» **Assigned task**
Transcribe the full listing exactly.

» **Given data**

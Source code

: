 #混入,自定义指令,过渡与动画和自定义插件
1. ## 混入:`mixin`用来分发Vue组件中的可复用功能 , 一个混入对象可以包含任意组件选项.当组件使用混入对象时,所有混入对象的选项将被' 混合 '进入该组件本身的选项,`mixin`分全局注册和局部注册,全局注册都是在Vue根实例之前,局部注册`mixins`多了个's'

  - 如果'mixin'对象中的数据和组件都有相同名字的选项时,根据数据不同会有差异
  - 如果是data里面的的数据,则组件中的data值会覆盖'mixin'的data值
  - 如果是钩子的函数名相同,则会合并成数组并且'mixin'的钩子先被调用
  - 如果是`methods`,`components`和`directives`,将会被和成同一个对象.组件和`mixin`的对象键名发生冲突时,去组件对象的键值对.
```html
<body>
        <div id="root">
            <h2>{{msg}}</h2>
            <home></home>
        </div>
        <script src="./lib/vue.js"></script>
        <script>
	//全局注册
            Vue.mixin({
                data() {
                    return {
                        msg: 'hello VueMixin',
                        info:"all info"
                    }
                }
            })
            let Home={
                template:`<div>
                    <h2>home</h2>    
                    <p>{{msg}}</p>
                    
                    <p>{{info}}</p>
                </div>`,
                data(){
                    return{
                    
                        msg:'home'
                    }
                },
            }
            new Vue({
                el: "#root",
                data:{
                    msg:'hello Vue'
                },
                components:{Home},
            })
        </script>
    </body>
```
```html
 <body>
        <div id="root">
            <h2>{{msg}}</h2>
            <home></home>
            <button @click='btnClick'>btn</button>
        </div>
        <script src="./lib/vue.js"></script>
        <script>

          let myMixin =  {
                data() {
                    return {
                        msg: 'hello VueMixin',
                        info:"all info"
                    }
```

» **Finished exercise**
Source code

: #混入,自定义指令,过渡与动画和自定义插件
1. ## 混入:`mixin`用来分发Vue组件中的可复用功能 , 一个混入对象可以包含任意组件选项.当组件使用混入对象时,所有混入对象的选项将被' 混合 '进入该组件本身的选项,`mixin`分全局注册和局部注册,全局注册都是在Vue根实例之前,局部注册`mixins`多了个's'

  - 如果'mixin'对象中的数据和组件都有相同名字的选项时,根据数据不同会有差异
  - 如果是data里面的的数据,则组件中的data值会覆盖'mixin'的data值
  - 如果是钩子的函数名相同,则会合并成数组并且'mixin'的钩子先被调用
  - 如果是`methods`,`components`和`directives`,将会被和成同一个对象.组件和`mixin`的对象键名发生冲突时,去组件对象的键值对.
```html
<body>
        <div id="root">
            <h2>{{msg}}</h2>
            <home></home>
        </div>
        <script src="./lib/vue.js"></script>
        <script>
	//全局注册
            Vue.mixin({
                data() {
                    return {
                        msg: 'hello VueMixin',
                        info:"all info"
                    }
                }
            })
            let Home={
                template:`<div>
                    <h2>home</h2>    
                    <p>{{msg}}</p>
                    
                    <p>{{info}}</p>
                </div>`,
                data(){
                    return{
                    
                        msg:'home'
                    }
                },
            }
            new Vue({
                el: "#root",
                data:{
                    msg:'hello Vue'
                },
                components:{Home},
            })
        </script>
    </body>
```
```html
 <body>
        <div id="root">
            <h2>{{msg}}</h2>
            <home></home>
            <button @click='btnClick'>btn</button>
        </div>
        <script src="./lib/vue.js"></script>
        <script>

          let myMixin =  {
                data() {
                    return {
                        msg: 'hello VueMixin',
                        info:"all info"
                    }
```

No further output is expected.